DETAILS==
IN THE SUPREME COURT OF PAKISTAN
(Appellate Jurisdiction)
PRESENT:
Mr. Justice Asif Saeed Khan Khosa
Mr. Justice Ejaz Afzal Khan
Mr. Justice Ijaz Ahmed Chaudhry
Mr. Justice Gulzar Ahmed
Mr. Justice Muhammad Ather Saeed
Criminal Miscellaneous Application No. 486 of 2010 in Criminal Appeal No. 22 of 2002
Adnan A. Khawaja … Appellant
versus
The State … Respondent
Suo Motu Case No. 4 of 2010, Civil Miscellaneous Application No. 1080 of 2010, Civil Miscellaneous Applications No. 1238 and 1239 of 2010 and Civil Miscellaneous Application No. 129 of 2012
(Suo Motu action regarding appointment of convicted person namely Ahmed Riaz Sheikh (NRO Beneficiary), as Additional Director General, Federal Investigation Agency)
Civil Miscellaneous Application No. 1253 of 2010 in Suo Motu Case No. 4 of 2010
(Report submitted in Court by Attorney-General regarding Fact Finding Inquiry in the case of Missing Letter No. PS/DG/FIA/ 2009/5047-49 dated 17.11.2009)
Civil Miscellaneous Application No. 1254 of 2010 in Suo Motu Case No. 4 of 2010
(Additional Documents comprising of Interim Report filed by Secretary Law dated 04.04.2010, pointes formulated by Secretary for Hon’ble Court, Advice of Former Attorney-General and Authorization letter in favour of Mr. Hassan Wasim Afzal, Joint Secretary of Ehtisab Bureau dated 20.05.1998)
Civil Miscellaneous Application No. 1082 of 2010
(Report/Minutes of Hon’ble Chief Justice of Lahore High Court, Lahore)
For the Federation: Mr. Irfan Qadir,
Attorney-General for Pakistan
On behalf of National Mr. Akbar Tarar, Addl. PG. NAB
Accountability Bureau: Mr. Fauzi Zafar, Addl. PG. NAB
For Ahmad Riaz Sheikh: Dr. A. Basit, Sr. ASC
On behalf of Secretary Law: Nemo
Date of hearing: 12.07.2012
ORDER
Asif Saeed Khan Khosa, J.: Mr. Shaiq Usmani, Sr. ASC, the learned counsel for the National Accountability Bureau, is on general adjournment and, therefore, consideration of the matters pertaining to Mr. Adnan A. Khawaja, Mr. Ahmad Riaz Sheikh and Malik Muhammad Qayyum is postponed.

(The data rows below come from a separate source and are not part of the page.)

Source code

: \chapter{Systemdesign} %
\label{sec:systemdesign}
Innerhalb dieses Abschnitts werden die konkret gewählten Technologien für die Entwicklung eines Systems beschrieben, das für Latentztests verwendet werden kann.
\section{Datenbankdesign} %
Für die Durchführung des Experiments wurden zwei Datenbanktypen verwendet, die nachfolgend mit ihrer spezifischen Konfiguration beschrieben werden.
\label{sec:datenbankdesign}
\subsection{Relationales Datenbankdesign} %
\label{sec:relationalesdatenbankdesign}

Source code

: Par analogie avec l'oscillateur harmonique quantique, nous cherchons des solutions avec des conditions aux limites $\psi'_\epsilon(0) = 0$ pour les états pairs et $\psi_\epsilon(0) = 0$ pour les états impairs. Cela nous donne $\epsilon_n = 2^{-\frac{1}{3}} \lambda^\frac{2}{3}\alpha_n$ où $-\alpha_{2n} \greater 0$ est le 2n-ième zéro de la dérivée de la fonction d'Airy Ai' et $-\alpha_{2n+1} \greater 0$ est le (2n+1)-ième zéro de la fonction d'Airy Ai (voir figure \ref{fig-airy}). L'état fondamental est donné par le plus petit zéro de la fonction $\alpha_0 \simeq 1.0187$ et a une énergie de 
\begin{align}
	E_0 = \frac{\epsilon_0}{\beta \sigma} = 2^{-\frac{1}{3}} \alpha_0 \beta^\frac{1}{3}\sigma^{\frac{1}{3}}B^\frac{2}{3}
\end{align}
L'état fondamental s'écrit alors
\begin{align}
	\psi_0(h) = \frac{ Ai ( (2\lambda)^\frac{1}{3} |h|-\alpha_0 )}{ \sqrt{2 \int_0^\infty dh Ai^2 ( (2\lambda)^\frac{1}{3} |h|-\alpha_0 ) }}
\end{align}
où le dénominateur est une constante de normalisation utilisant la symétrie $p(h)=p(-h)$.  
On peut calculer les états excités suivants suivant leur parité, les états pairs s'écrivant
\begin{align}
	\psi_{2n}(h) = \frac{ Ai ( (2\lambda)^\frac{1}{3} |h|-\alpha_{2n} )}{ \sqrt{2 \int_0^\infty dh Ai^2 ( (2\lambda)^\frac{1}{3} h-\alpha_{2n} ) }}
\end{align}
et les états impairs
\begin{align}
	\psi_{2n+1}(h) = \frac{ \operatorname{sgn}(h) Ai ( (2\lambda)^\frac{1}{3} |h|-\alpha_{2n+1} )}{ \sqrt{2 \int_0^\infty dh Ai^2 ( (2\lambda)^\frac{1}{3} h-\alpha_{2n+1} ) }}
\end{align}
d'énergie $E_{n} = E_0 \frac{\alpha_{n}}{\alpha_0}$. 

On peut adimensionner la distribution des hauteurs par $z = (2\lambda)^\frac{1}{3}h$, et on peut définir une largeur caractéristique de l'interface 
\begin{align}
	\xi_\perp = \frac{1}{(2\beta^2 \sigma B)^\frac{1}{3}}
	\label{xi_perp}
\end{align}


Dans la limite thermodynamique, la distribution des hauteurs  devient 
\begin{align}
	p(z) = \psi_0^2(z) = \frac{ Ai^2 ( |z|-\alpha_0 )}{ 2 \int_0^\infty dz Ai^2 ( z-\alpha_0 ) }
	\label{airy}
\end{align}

2. On the last date of hearing, i.e. 27.06.2012 this Court had passed the following order:
“2. As regards the non-implementation of the direction of this Court given in para-178 in the case of Dr. Mubashir Hasan, the former Prime Minister was convicted and sentenced by this Court for contempt of Court. Resultantly, he lost his membership of the National Assembly and consequently the office of the Prime Minister. The newly elected Prime Minister has assumed the charge of his office last week. We trust that he will implement the aforesaid direction. The Attorney-General for Pakistan present in Court shall in this regard obtain instructions from the Prime Minister and inform the Court of his response on the next date of hearing. Relist on 12th July, 2012.”

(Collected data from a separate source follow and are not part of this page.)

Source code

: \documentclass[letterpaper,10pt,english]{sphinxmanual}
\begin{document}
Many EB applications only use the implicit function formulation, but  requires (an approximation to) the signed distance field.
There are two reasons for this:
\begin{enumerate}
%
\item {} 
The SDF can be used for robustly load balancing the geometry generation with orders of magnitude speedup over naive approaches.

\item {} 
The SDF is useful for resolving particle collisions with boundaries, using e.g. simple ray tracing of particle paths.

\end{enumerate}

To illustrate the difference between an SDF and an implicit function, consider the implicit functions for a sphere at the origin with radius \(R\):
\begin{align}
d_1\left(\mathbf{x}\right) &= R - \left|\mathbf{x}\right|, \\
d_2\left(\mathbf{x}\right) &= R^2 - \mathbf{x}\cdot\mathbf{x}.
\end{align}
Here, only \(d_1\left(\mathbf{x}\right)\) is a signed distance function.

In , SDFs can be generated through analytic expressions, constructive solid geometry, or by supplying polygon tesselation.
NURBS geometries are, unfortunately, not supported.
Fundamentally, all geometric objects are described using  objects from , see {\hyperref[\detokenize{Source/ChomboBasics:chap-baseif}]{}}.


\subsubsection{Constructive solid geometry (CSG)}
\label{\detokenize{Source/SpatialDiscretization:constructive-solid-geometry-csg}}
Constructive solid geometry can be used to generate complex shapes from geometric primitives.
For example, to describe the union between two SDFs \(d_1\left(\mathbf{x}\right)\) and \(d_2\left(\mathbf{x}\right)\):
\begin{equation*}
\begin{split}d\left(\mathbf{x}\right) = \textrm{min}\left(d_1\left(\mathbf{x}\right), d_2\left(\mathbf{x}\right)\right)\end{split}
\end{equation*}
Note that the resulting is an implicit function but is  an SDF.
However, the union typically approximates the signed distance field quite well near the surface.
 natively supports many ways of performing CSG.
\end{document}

Today the learned Attorney-General for Pakistan has submitted that upon having been informed about the above mentioned order the Prime Minister of Pakistan has instructed him to state before this Court on his behalf as under:
“The matter was taken up in yesterday’s Cabinet meeting and the Cabinet has desired that the Ministry of Law should furnish its views as regards the matter of implementation of the relevant paragraph of this Court’s judgment and as and when the Ministry of Law renders its opinion in the matter the Cabinet shall then take decision in accordance with the provisions of the Constitution.”

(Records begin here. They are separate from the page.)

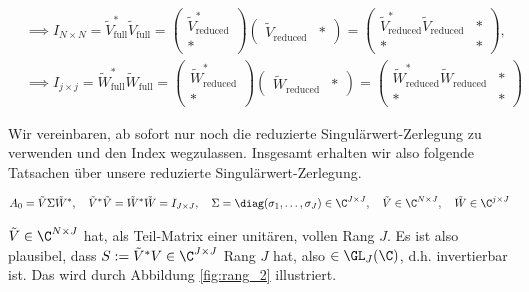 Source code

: \begin{align*}
    & \implies
    I_{N \times N}
    =
    \tilde V_\mathrm{full}^\ast \tilde V_\mathrm{full}
    =
    \begin{pmatrix}
        \tilde V_\mathrm{reduced}^\ast \\ \ast
    \end{pmatrix}
    \begin{pmatrix}
        \tilde V_\mathrm{reduced} & \ast
    \end{pmatrix}
    =
    \begin{pmatrix}
        \tilde V_\mathrm{reduced}^\ast \tilde V_\mathrm{reduced} & \ast \\
        \ast                                                     & \ast
    \end{pmatrix}, \\
    & \implies
    I_{j \times j}
    =
    \tilde W_\mathrm{full}^\ast \tilde W_\mathrm{full}
    =
    \begin{pmatrix}
        \tilde W_\mathrm{reduced}^\ast \\ \ast
    \end{pmatrix}
    \begin{pmatrix}
        \tilde W_\mathrm{reduced} & \ast
    \end{pmatrix}
    =
    \begin{pmatrix}
        \tilde W_\mathrm{reduced}^\ast \tilde W_\mathrm{reduced} & \ast \\
        \ast                                                     & \ast
    \end{pmatrix}
\end{align*}

Wir vereinbaren, ab sofort nur noch die reduzierte Singulärwert-Zerlegung zu verwenden und den Index wegzulassen.
Insgesamt erhalten wir also folgende Tatsachen über unsere reduzierte Singulärwert-Zerlegung.

\begin{align} \label{eq:singulärwert_zerlegung}
    A_0 = \tilde V \Sigma \tilde W^\ast,
    \quad
    \tilde V^\ast \tilde V
    =
    \tilde W^\ast \tilde W
    =
    I_{J \times J},
    \quad
    \Sigma = \diag(\sigma_1, \dots, \sigma_J) \in \C^{J \times J},
    \quad
    \tilde V \in \C^{N \times J},
    \quad
    \tilde W \in \C^{j \times J}
\end{align}

$\tilde V \in \C^{N \times J}$ hat, als Teil-Matrix einer unitären, vollen Rang $J$.
Es ist also plausibel, dass $S := \tilde V^\ast V \in \C^{J \times J}$ Rang $J$ hat, also $\in \GL_J(\C)$, d.h. invertierbar ist.
Das wird durch Abbildung \ref{fig:rang_2} illustriert.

3. We are constrained to observe that we find it difficult to appreciate or accept the said response of the Prime Minister. It may be pertinent to mention that during the present implementation proceedings this Court had passed the following order on 08.03.2012:
“3. As regards the implementation of the direction given in Para 178 of the judgment in Dr. Mobashir Hassan’s case, despite specific orders and warnings given from time to time since March, 2010, the implementation of the directions have still not been implemented. We need not repeat the previous orders, however, it may be mentioned that ultimately this Court was compelled to issue notice for contempt of court to the Prime Minister of Pakistan, Syed Yousaf Raza Gillani, for disobeying the orders of this Court in his capacity as the Chief Executive of the Federation of Pakistan. In response to the show cause notice, the Prime Minister appeared before the Bench on 02.02.2012 and personally addressed the Court. While making particular reference to the immunity of the President of Pakistan, he maintained that his decision that the letter to the Swiss Authorities in terms of Paragraphs 177 and 178 of the said judgment shall not be written was based on the advice tendered to him in the ordinary course of business. However, courteous in his demeanor, he made no commitment to implement the Court’s direction. We will not comment upon the defence of the Prime Minister as the same will be examined in the contempt proceedings still pending adjudication. The said proceedings relate to disobedience of the earlier orders of the Court and their pendency does not affect the process already undertaken for implementation of the said directions. Thus, regardless of any advice tendered earlier or in future, the Prime Minister, being Chief Executive of the Federation, who admittedly has the final say in the executive domain, shall implement the directions given in Paras 177 and 178 of the judgment in Dr. Mobashir Hassan’s case.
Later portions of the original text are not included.